## Problem to work on
Count how many lines below include the string "StateEnemy". Only that number should appear in the reply.

## Source data
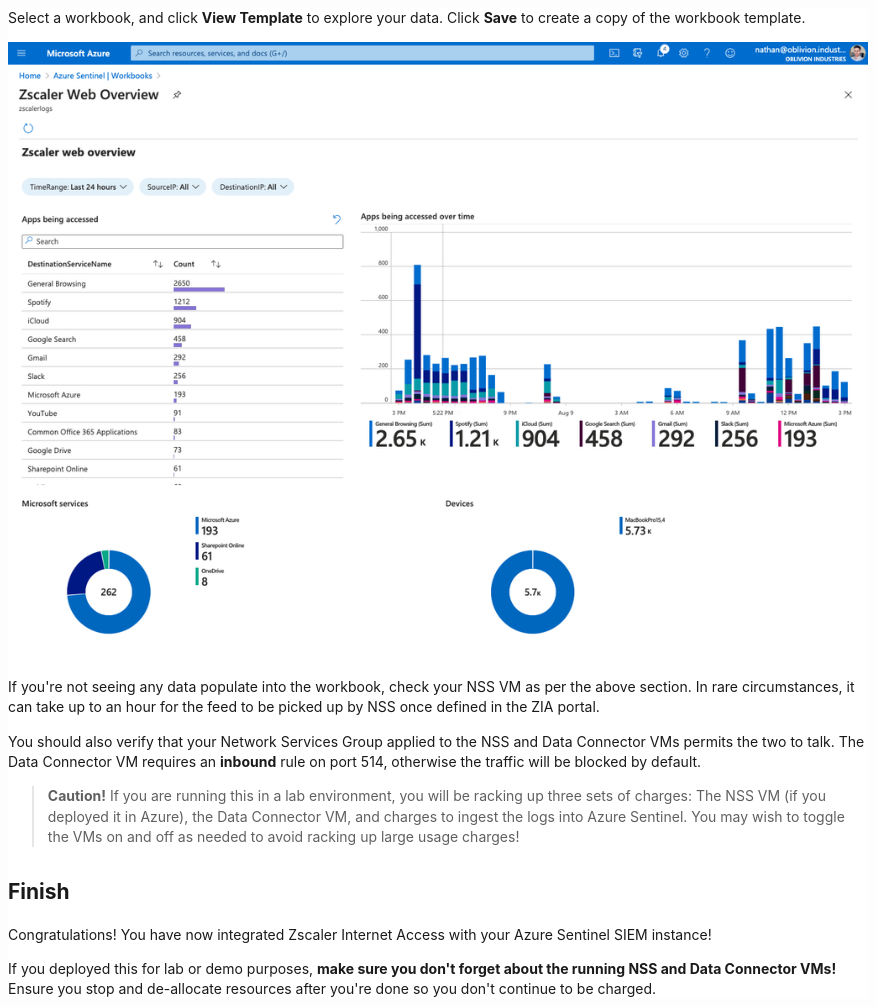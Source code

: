 Select a workbook, and click **View Template** to explore your data. Click **Save** to create a copy of the workbook template.

![21](assets/integrate-zia-with-azure-sentinel.20240212151547678.png)

If you're not seeing any data populate into the workbook, check your NSS VM as per the above section. In rare circumstances, it can take up to an hour for the feed to be picked up by NSS once defined in the ZIA portal.

You should also verify that your Network Services Group applied to the NSS and Data Connector VMs permits the two to talk. The Data Connector VM requires an **inbound** rule on port 514, otherwise the traffic will be blocked by default.

> **Caution!** If you are running this in a lab environment, you will be racking up three sets of charges: The NSS VM (if you deployed it in Azure), the Data Connector VM, and charges to ingest the logs into Azure Sentinel. You may wish to toggle the VMs on and off as needed to avoid racking up large usage charges!

## Finish

Congratulations! You have now integrated Zscaler Internet Access with your Azure Sentinel SIEM instance!

If you deployed this for lab or demo purposes, **make sure you don't forget about the running NSS and Data Connector VMs!** Ensure you stop and de-allocate resources after you're done so you don't continue to be charged.



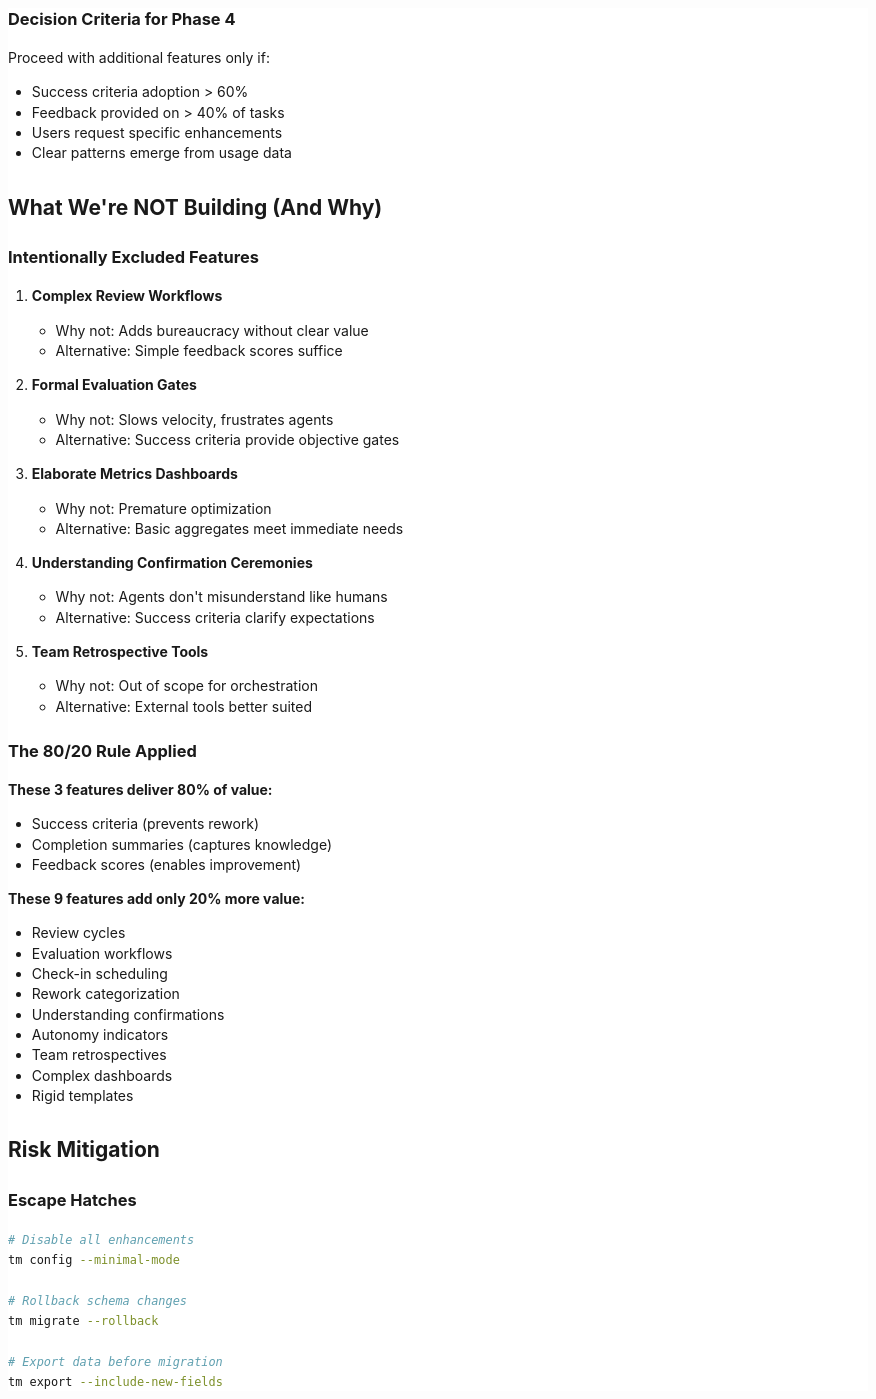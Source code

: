 ### Decision Criteria for Phase 4
Proceed with additional features only if:
- Success criteria adoption > 60%
- Feedback provided on > 40% of tasks
- Users request specific enhancements
- Clear patterns emerge from usage data

## What We're NOT Building (And Why)

### Intentionally Excluded Features

1. **Complex Review Workflows**
   - Why not: Adds bureaucracy without clear value
   - Alternative: Simple feedback scores suffice

2. **Formal Evaluation Gates**
   - Why not: Slows velocity, frustrates agents
   - Alternative: Success criteria provide objective gates

3. **Elaborate Metrics Dashboards**
   - Why not: Premature optimization
   - Alternative: Basic aggregates meet immediate needs

4. **Understanding Confirmation Ceremonies**
   - Why not: Agents don't misunderstand like humans
   - Alternative: Success criteria clarify expectations

5. **Team Retrospective Tools**
   - Why not: Out of scope for orchestration
   - Alternative: External tools better suited

### The 80/20 Rule Applied

**These 3 features deliver 80% of value:**
- Success criteria (prevents rework)
- Completion summaries (captures knowledge)
- Feedback scores (enables improvement)

**These 9 features add only 20% more value:**
- Review cycles
- Evaluation workflows
- Check-in scheduling
- Rework categorization
- Understanding confirmations
- Autonomy indicators
- Team retrospectives
- Complex dashboards
- Rigid templates

## Risk Mitigation

### Escape Hatches
```bash
# Disable all enhancements
tm config --minimal-mode

# Rollback schema changes
tm migrate --rollback

# Export data before migration
tm export --include-new-fields
```
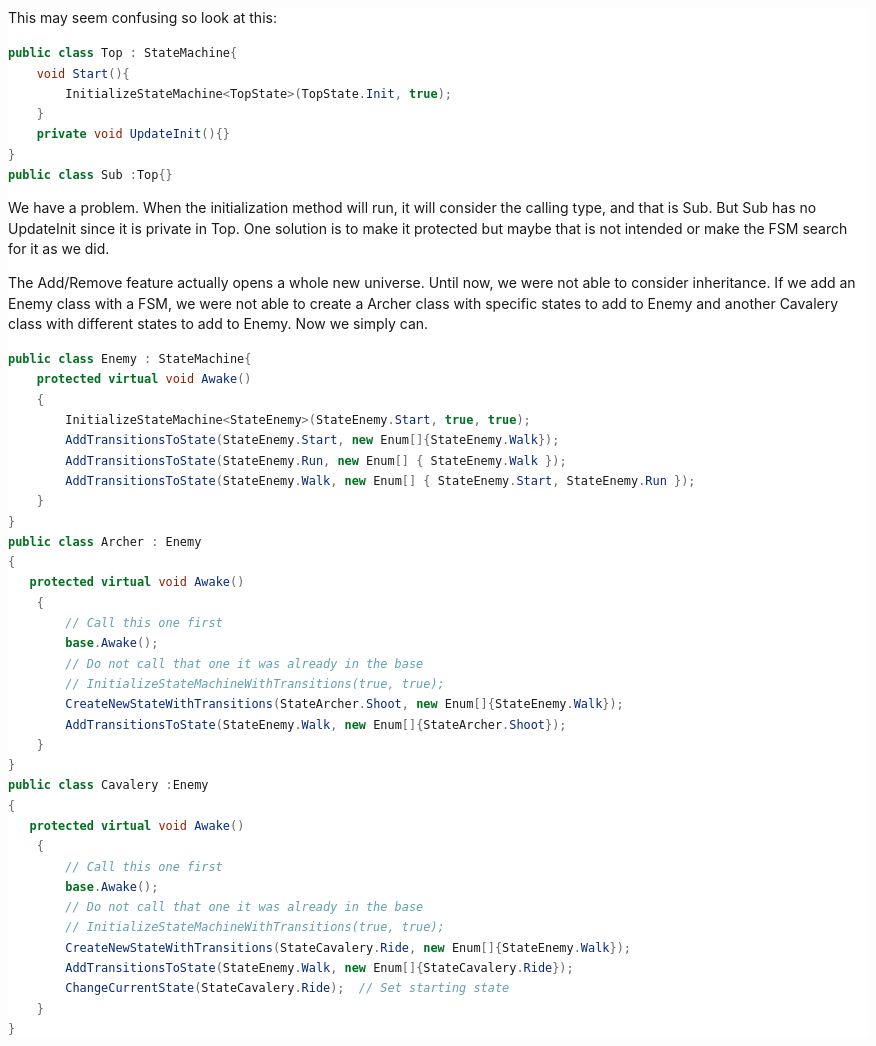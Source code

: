 This may seem confusing so look at this:

```cs
public class Top : StateMachine{
    void Start(){
        InitializeStateMachine<TopState>(TopState.Init, true);
    }
    private void UpdateInit(){}
}
public class Sub :Top{}
```

We have a problem. When the initialization method will run, it will consider the calling type, and that is Sub. But Sub has no UpdateInit since it is private in Top. One solution is to make it protected but maybe that is not intended or make the FSM search for it as we did.

The Add/Remove feature actually opens a whole new universe. Until now, we were not able to consider inheritance. If we add an Enemy class with a FSM, we were not able to create a Archer class with specific states to add to Enemy and another Cavalery class with different states to add to Enemy. Now we simply can.


```cs
public class Enemy : StateMachine{
    protected virtual void Awake() 
    {
        InitializeStateMachine<StateEnemy>(StateEnemy.Start, true, true);
        AddTransitionsToState(StateEnemy.Start, new Enum[]{StateEnemy.Walk});
        AddTransitionsToState(StateEnemy.Run, new Enum[] { StateEnemy.Walk });
        AddTransitionsToState(StateEnemy.Walk, new Enum[] { StateEnemy.Start, StateEnemy.Run });    
    }
}
public class Archer : Enemy
{
   protected virtual void Awake() 
    {
        // Call this one first
        base.Awake();
        // Do not call that one it was already in the base
        // InitializeStateMachineWithTransitions(true, true); 
        CreateNewStateWithTransitions(StateArcher.Shoot, new Enum[]{StateEnemy.Walk}); 
        AddTransitionsToState(StateEnemy.Walk, new Enum[]{StateArcher.Shoot});
    }
}
public class Cavalery :Enemy
{
   protected virtual void Awake() 
    {
        // Call this one first
        base.Awake();
        // Do not call that one it was already in the base
        // InitializeStateMachineWithTransitions(true, true); 
        CreateNewStateWithTransitions(StateCavalery.Ride, new Enum[]{StateEnemy.Walk}); 
        AddTransitionsToState(StateEnemy.Walk, new Enum[]{StateCavalery.Ride});
        ChangeCurrentState(StateCavalery.Ride);  // Set starting state
    }
}
```
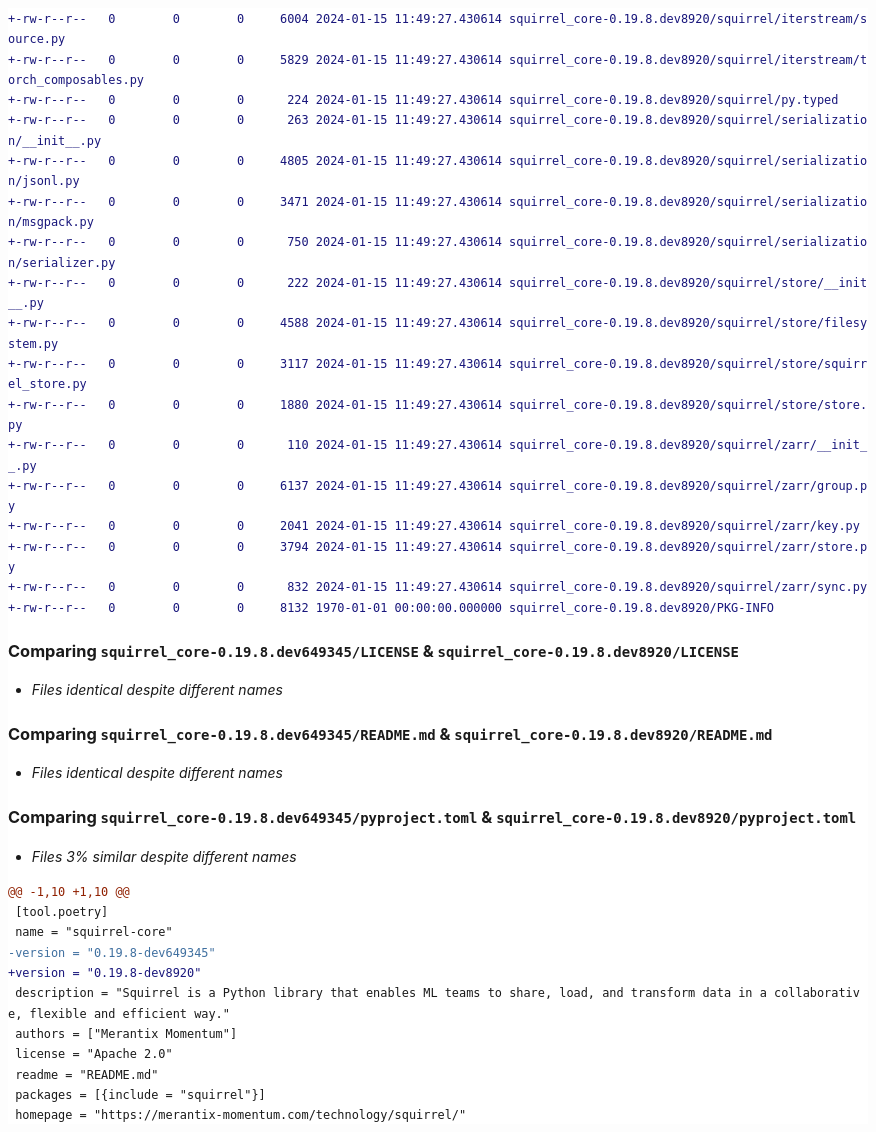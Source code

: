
 ```diff
+-rw-r--r--   0        0        0     6004 2024-01-15 11:49:27.430614 squirrel_core-0.19.8.dev8920/squirrel/iterstream/source.py
+-rw-r--r--   0        0        0     5829 2024-01-15 11:49:27.430614 squirrel_core-0.19.8.dev8920/squirrel/iterstream/torch_composables.py
+-rw-r--r--   0        0        0      224 2024-01-15 11:49:27.430614 squirrel_core-0.19.8.dev8920/squirrel/py.typed
+-rw-r--r--   0        0        0      263 2024-01-15 11:49:27.430614 squirrel_core-0.19.8.dev8920/squirrel/serialization/__init__.py
+-rw-r--r--   0        0        0     4805 2024-01-15 11:49:27.430614 squirrel_core-0.19.8.dev8920/squirrel/serialization/jsonl.py
+-rw-r--r--   0        0        0     3471 2024-01-15 11:49:27.430614 squirrel_core-0.19.8.dev8920/squirrel/serialization/msgpack.py
+-rw-r--r--   0        0        0      750 2024-01-15 11:49:27.430614 squirrel_core-0.19.8.dev8920/squirrel/serialization/serializer.py
+-rw-r--r--   0        0        0      222 2024-01-15 11:49:27.430614 squirrel_core-0.19.8.dev8920/squirrel/store/__init__.py
+-rw-r--r--   0        0        0     4588 2024-01-15 11:49:27.430614 squirrel_core-0.19.8.dev8920/squirrel/store/filesystem.py
+-rw-r--r--   0        0        0     3117 2024-01-15 11:49:27.430614 squirrel_core-0.19.8.dev8920/squirrel/store/squirrel_store.py
+-rw-r--r--   0        0        0     1880 2024-01-15 11:49:27.430614 squirrel_core-0.19.8.dev8920/squirrel/store/store.py
+-rw-r--r--   0        0        0      110 2024-01-15 11:49:27.430614 squirrel_core-0.19.8.dev8920/squirrel/zarr/__init__.py
+-rw-r--r--   0        0        0     6137 2024-01-15 11:49:27.430614 squirrel_core-0.19.8.dev8920/squirrel/zarr/group.py
+-rw-r--r--   0        0        0     2041 2024-01-15 11:49:27.430614 squirrel_core-0.19.8.dev8920/squirrel/zarr/key.py
+-rw-r--r--   0        0        0     3794 2024-01-15 11:49:27.430614 squirrel_core-0.19.8.dev8920/squirrel/zarr/store.py
+-rw-r--r--   0        0        0      832 2024-01-15 11:49:27.430614 squirrel_core-0.19.8.dev8920/squirrel/zarr/sync.py
+-rw-r--r--   0        0        0     8132 1970-01-01 00:00:00.000000 squirrel_core-0.19.8.dev8920/PKG-INFO
```

### Comparing `squirrel_core-0.19.8.dev649345/LICENSE` & `squirrel_core-0.19.8.dev8920/LICENSE`

 * *Files identical despite different names*

### Comparing `squirrel_core-0.19.8.dev649345/README.md` & `squirrel_core-0.19.8.dev8920/README.md`

 * *Files identical despite different names*

### Comparing `squirrel_core-0.19.8.dev649345/pyproject.toml` & `squirrel_core-0.19.8.dev8920/pyproject.toml`

 * *Files 3% similar despite different names*

```diff
@@ -1,10 +1,10 @@
 [tool.poetry]
 name = "squirrel-core"
-version = "0.19.8-dev649345"
+version = "0.19.8-dev8920"
 description = "Squirrel is a Python library that enables ML teams to share, load, and transform data in a collaborative, flexible and efficient way."
 authors = ["Merantix Momentum"]
 license = "Apache 2.0"
 readme = "README.md"
 packages = [{include = "squirrel"}]
 homepage = "https://merantix-momentum.com/technology/squirrel/"
```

## Output of the exercise
8